11.1話

「おい」


 イブたちと別れ、自分のテントに帰ろうと歩いていたカナの前に、貴族風の子が立ちはだかった。

 カナより背丈は上だが、顔立ちから同世代ぐらいと判断できる。

 手の込んだ上質の服を着たその身なりからして、どこかの貴族なのかもしれない、とカナは推測した。


「お前、部隊を任せられたそうじゃないか。貴族でもなく何の実績もない癖に……」

「いえ、一応貴族ですよ?」


 貴族アピールのつもりで、カナは頬に軽く握った手をあてて首をかしげてみせる。

 女性となって以来、メイドのクニスに淑女の作法という名目で仕込まれたものだ。


「ふ、ふん。どうせ貴族の端くれだろう。コルランディ伯爵家の子、マルキアスの名を知って驚くがいい」


 そんな優雅な動きとは無縁に、マルキアスは貴族だと返されたことに一瞬口ごもるが、すぐに腕を組んで偉そうな態度で言葉を返した。


「わあ、伯爵の子仲間でしたか! 仲良くしましょうね」


 しかし、マルキアスの横柄な言葉をまったく意に介さず、カナは手を合わせて喜んだ。

 コルランディ、という家は少なくともカナが知る限りではこの国の貴族ではない。

 しかし、そんなこととは無関係に、カナはなんとなく伯爵家つながりの共通点で仲良くなれそう、ぐらいにしか考えてはいなかった。
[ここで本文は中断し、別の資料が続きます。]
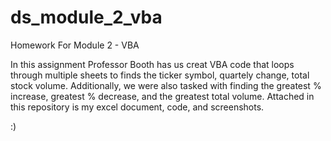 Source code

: # ds_module_2_vba
Homework For Module 2 - VBA

In this assignment Professor Booth has us creat VBA code that loops through multiple sheets to finds the ticker symbol, quartely change, total stock volume. Additionally,
we were also tasked with finding the greatest % increase, greatest % decrease, and the greatest total volume. Attached in this repository is my excel document, code, and screenshots.

:)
 それも、単に傭兵団の仲間とは親しくなった方がロロが快適に過ごせる、ぐらいの大雑把な方針からである。


「……ん、ああ。……って、いや、そうではなくて! ……え、お前も? まさか、爵位の継承者とか?」


 何故かやたら友好的に返されて、態度を決めかねたマルキアスは、なんとなく普通のトーンに戻り出した。


「いえ、そういうのはセタ兄様が。私は家を追放されまして」

「はーっはっはっは! そうだろう、そうだろう! コルランディ伯爵家の正当なる継承者、この俺、マルキアスとは格が違うのだ。一緒にするな!」


 カナの立場を聞いて格式の差に優越感を覚えたマルキアスはさっそく態度を改め、ふんぞり返る。
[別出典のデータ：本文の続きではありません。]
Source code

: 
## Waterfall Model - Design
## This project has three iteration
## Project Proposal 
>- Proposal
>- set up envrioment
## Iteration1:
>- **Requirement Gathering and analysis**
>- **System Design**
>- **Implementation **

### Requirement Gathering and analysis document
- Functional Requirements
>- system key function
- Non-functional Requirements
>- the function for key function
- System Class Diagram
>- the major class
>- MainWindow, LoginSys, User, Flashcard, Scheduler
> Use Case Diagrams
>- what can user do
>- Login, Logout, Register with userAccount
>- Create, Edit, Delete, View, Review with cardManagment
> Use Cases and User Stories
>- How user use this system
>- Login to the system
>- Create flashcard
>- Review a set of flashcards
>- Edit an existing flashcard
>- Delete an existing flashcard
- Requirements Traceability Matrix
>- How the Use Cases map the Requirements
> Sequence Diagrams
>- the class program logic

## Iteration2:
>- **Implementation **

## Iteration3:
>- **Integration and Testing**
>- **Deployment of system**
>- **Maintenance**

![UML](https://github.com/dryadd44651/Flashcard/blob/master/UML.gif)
「ともかくだ。一応は貴族ということならば、貴族として恥じぬように生きるのだな。俺のように新人ながら部隊を率いることは納得がいったが、足を引っ張るなよ」

「マルキアスも新人なのですか?」


「もう呼び捨てっ!? ……ふん、お前の少し前に入った新人だよ。何か文句があるのか」

「いえいえ。僕はよく知りませんが、オーリエール団長は見る目があるそうですよ。隊を任せられているということは、きっとマルキアスは優秀なのでしょうね」


「ふっ、当然だ。優れているからこそ貴族なのだぞ。俺は敵を前に大事なものを捨てて逃亡する輩とは違う」


 傲慢な貴族のテンプレのように聞こえるが、貴族が優れている、というのは平均的にみて間違った言葉というわけでもない。
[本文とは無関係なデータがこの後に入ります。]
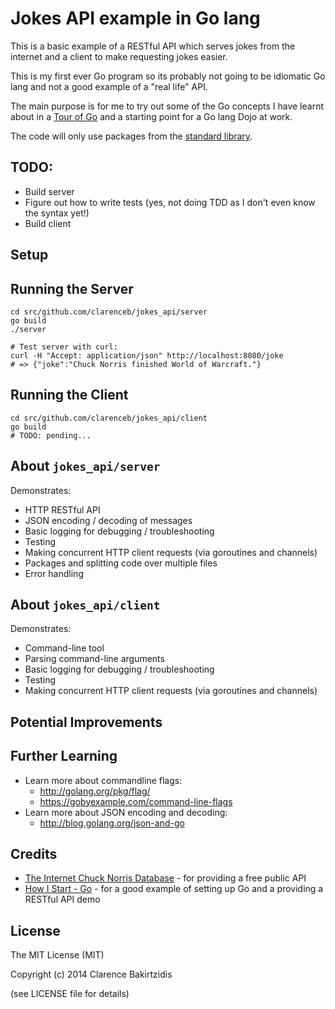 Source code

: Jokes API example in Go lang
============================

This is a basic example of a RESTful API which serves jokes from the internet and a client to make requesting jokes easier.

This is my first ever Go program so its probably not going to be idiomatic Go lang and not a good example of a "real life" API.

The main purpose is for me to try out some of the Go concepts I have learnt about in a [Tour of Go](http://tour.golang.org/) and a starting point for a Go lang Dojo at work.

The code will only use packages from the [standard library](http://golang.org/pkg/).

TODO:
-----
* Build server
* Figure out how to write tests (yes, not doing TDD as I don't even know the syntax yet!)
* Build client

Setup
-----

Running the Server
------------------

    cd src/github.com/clarenceb/jokes_api/server
    go build
    ./server

    # Test server with curl:
    curl -H "Accept: application/json" http://localhost:8080/joke
    # => {"joke":"Chuck Norris finished World of Warcraft."}

Running the Client
------------------

    cd src/github.com/clarenceb/jokes_api/client
    go build
    # TODO: pending...

About `jokes_api/server`
-----------------------

Demonstrates:

* HTTP RESTful API
* JSON encoding / decoding of messages
* Basic logging for debugging / troubleshooting
* Testing
* Making concurrent HTTP client requests (via goroutines and channels)
* Packages and splitting code over multiple files
* Error handling

About `jokes_api/client`
-----------------------

Demonstrates:

* Command-line tool
* Parsing command-line arguments
* Basic logging for debugging / troubleshooting
* Testing
* Making concurrent HTTP client requests (via goroutines and channels)

Potential Improvements
----------------------

Further Learning
----------------

* Learn more about commandline flags:
    * http://golang.org/pkg/flag/
    * https://gobyexample.com/command-line-flags
* Learn more about JSON encoding and decoding:
    * http://blog.golang.org/json-and-go

Credits
-------

* [The Internet Chuck Norris Database](http://www.icndb.com/api/) - for providing a free public API
* [How I Start - Go](http://howistart.org/posts/go/1) - for a good example of setting up Go and a providing a RESTful API demo

License
-------

The MIT License (MIT)

Copyright (c) 2014 Clarence Bakirtzidis

(see LICENSE file for details)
 貴族というものは教育も充実しているのが普通で、その点において一般人よりずっと優位な位置にいる。


 また、近頃の貴族こそ特権をむさぼる印象が強いが、古代ミルディアス帝国期においては率先して危険に立ち向かう義務があり、その意志を受け継ぐ貴族の家柄も少なくない。


 その言葉を聞いて、カナが感心したように言葉を返した。


「ほほう。というと何百何千という敵をたったひとりでバッタバッタと切り刻める感じの人ですか?」

「何千って多すぎだろ! 100、いや10ぐらい……はまあ、やれなくも、ない、かも?」


 自信なさげに、段々とごにょごにょとした声になっていく。

 マルキアス自身、そんな多数相手に戦ったこともないのだが、威張っていた手前、ここで引くことはできない。


「わあー。凄いですねー」

「お前、さては馬鹿にしてるだろ! 俺を侮辱するとは許さん! もういい、俺の活躍をみて吠え面をかくなよ!」


 ふんわりしたカナの言い方が気にさわったらしく、マルキアスが怒り出す。

 だが、それを特に気にかけていないカナは、素直な気持ちで応援した。


「活躍してくれると、僕たち助けにいかなくて楽が出来るので大歓迎ですよ」

「やっぱり馬鹿にしてるだろ!? ふざけやがって!」


 怒声と共に顔を真っ赤にしながら、マルキアスは去っていった。


「……うーん、なんで怒ってるのでしょうか? ……何か言葉選びを間違えてしまったのかも。あとでロロに聞いてみましょう」


 さっきまで友好的だったのに、とカナが不思議そうに考え込む。

 そうしていたのもわずかの間で、さっさと切り替えに自分のテントへと帰るのであった。